Natural gas prices are quoted in mmBtu, which stands for million British thermal units, the standard measurement in U.S. gas markets. The front-month futures contract—the one closest to expiration—usually sees the biggest moves, since it’s tied most directly to weather forecasts over the coming weeks.
Phil Flynn, senior market analyst at Price Futures Group, noted in a morning briefing that “mild winter forecasts limit gains.” He also cautioned that a “dipping jet stream” might cause ongoing market volatility as winter moves forward.
The structure of UNG sheds light on its sharp moves like today. USCF Investments, the fund’s manager, explains that UNG aims to follow daily natural gas price changes, pegging itself to the near-month NYMEX contract. It rolls over to the next contract as the current front month nears expiration.
Gas-linked stocks showed a mixed picture, despite gains in commodity funds. EQT Corp, a leading U.S. gas producer, dropped 1.5%, and LNG exporter Cheniere Energy slid 3.9%.
That gap isn’t unusual. Producer and LNG stocks often respond to broader equity flows, hedging strategies, and individual company news—not merely the day’s futures shifts.

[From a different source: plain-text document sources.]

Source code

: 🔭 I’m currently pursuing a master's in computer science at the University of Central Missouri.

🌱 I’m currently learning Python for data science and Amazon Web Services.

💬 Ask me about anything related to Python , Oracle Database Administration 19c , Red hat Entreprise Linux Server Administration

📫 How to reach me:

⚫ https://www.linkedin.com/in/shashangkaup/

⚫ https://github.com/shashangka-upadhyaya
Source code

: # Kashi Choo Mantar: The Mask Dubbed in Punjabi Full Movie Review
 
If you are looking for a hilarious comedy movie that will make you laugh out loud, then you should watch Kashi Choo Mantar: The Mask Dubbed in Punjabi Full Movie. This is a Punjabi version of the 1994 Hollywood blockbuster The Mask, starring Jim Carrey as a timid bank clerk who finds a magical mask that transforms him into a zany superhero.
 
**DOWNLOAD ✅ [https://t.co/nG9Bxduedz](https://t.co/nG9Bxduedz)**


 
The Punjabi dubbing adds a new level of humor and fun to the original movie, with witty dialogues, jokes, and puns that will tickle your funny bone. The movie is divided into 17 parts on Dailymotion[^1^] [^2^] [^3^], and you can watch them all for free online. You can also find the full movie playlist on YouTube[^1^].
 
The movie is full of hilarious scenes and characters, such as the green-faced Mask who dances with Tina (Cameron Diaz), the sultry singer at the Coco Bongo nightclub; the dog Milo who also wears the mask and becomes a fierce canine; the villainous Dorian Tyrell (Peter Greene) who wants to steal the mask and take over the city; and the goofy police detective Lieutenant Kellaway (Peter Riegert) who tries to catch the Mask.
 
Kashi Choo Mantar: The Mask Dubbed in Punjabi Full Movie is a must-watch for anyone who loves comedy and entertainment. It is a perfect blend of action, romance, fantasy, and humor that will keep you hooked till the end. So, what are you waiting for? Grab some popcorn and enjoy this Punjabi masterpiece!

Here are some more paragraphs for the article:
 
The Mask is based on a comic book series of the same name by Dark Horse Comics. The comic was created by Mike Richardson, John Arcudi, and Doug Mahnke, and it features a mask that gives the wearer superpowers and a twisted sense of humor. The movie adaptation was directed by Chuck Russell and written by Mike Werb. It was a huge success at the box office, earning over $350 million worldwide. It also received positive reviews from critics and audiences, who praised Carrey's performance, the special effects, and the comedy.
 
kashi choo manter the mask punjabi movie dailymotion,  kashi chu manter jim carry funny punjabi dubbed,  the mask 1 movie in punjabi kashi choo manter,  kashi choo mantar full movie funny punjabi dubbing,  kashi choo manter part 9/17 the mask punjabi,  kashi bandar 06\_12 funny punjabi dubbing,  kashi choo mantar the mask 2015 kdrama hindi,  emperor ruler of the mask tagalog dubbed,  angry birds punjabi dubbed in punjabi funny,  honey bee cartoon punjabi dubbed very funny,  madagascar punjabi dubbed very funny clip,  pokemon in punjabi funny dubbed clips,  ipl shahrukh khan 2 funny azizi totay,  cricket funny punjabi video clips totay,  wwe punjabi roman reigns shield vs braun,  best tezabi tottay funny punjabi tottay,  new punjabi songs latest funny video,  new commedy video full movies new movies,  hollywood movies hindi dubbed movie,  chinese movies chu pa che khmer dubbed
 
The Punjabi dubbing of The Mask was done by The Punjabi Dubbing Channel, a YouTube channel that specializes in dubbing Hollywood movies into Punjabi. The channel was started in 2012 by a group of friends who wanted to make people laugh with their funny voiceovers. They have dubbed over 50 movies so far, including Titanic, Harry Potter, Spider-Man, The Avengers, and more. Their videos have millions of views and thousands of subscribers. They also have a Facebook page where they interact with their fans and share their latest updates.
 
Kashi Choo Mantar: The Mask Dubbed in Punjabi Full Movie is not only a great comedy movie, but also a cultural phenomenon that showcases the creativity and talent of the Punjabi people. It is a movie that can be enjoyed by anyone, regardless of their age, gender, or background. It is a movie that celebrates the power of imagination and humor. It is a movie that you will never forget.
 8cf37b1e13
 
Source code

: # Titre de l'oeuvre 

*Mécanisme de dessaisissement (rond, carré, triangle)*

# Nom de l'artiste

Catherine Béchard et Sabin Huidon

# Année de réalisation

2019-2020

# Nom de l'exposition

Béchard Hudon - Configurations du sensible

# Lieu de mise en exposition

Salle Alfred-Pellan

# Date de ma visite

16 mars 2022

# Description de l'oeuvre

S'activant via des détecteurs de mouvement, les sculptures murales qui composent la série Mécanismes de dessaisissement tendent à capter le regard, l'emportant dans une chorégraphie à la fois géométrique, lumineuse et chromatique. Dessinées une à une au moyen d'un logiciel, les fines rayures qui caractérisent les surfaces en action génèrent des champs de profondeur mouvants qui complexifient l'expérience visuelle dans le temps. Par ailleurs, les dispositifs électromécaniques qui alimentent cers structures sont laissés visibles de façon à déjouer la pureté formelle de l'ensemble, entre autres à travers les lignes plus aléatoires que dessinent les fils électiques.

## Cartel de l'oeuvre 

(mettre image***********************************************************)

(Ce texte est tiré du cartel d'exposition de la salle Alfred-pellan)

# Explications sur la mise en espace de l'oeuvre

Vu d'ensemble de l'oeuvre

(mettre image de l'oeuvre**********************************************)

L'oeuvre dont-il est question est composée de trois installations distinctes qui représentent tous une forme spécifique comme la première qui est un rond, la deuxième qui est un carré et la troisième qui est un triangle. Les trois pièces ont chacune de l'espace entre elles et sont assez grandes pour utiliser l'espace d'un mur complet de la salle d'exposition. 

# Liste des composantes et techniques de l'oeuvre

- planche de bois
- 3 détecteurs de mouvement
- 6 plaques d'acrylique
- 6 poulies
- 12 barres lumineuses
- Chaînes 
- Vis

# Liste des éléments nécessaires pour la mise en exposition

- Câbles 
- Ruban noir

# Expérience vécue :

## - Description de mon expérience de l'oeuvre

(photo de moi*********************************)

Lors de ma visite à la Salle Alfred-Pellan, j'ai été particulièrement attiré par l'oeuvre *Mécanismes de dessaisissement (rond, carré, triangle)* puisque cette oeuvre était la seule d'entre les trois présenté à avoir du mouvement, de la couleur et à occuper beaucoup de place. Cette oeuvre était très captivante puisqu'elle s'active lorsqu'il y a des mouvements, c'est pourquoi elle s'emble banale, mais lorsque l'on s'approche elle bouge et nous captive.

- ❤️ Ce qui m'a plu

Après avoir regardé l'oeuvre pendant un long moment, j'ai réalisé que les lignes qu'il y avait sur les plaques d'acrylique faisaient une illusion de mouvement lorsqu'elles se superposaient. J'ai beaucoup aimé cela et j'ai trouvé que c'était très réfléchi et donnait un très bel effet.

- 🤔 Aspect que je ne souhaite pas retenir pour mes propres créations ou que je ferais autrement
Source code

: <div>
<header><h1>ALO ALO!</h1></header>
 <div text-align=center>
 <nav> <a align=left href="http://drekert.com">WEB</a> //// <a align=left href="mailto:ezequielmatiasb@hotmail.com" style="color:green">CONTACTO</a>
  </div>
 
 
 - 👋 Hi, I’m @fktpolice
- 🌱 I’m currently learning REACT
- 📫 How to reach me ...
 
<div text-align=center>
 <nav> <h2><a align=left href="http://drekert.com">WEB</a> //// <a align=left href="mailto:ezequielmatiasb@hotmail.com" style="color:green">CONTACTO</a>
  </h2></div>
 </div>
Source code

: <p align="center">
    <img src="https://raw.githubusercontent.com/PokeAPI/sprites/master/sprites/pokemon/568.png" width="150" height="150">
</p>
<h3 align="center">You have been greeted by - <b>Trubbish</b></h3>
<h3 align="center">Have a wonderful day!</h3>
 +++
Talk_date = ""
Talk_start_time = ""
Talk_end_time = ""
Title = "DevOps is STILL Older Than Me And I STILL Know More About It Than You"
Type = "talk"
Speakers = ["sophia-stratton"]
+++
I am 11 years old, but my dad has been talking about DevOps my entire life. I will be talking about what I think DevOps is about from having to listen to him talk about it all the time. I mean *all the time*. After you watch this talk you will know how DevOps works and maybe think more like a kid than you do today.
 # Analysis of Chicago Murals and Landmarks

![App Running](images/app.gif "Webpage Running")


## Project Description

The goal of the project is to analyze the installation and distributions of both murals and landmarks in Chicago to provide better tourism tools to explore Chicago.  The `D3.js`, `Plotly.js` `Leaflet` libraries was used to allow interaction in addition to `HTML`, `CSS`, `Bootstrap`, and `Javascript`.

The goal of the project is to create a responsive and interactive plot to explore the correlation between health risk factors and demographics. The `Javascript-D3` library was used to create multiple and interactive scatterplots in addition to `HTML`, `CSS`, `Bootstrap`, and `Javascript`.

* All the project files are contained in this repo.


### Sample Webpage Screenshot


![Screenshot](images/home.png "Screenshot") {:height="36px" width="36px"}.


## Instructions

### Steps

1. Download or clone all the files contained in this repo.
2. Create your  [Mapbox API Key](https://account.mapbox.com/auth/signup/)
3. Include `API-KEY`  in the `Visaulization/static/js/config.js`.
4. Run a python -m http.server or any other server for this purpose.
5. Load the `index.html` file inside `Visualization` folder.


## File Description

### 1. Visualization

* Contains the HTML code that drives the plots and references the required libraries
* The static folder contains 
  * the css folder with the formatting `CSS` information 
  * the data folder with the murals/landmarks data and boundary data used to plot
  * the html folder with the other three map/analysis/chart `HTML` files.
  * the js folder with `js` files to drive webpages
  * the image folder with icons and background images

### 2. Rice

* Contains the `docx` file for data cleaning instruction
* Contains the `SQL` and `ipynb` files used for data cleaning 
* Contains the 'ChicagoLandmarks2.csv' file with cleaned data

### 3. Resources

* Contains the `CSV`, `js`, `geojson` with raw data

There’s a risk here. Should forecasts turn warmer once more, heating demand could drop sharply, prompting those funds chasing rallies to pull back just as swiftly. UNG might also trail spot gas over time when the futures curve is in contango — meaning later contracts carry a premium over the front month — since rolling into pricier contracts tends to weigh on performance.
Traders are eyeing Thursday’s weekly U.S. Energy Information Administration natural gas storage report (Jan. 15) to confirm supply-demand dynamics. They’ll also track fresh U.S. temperature forecasts that could shift demand projections for late January.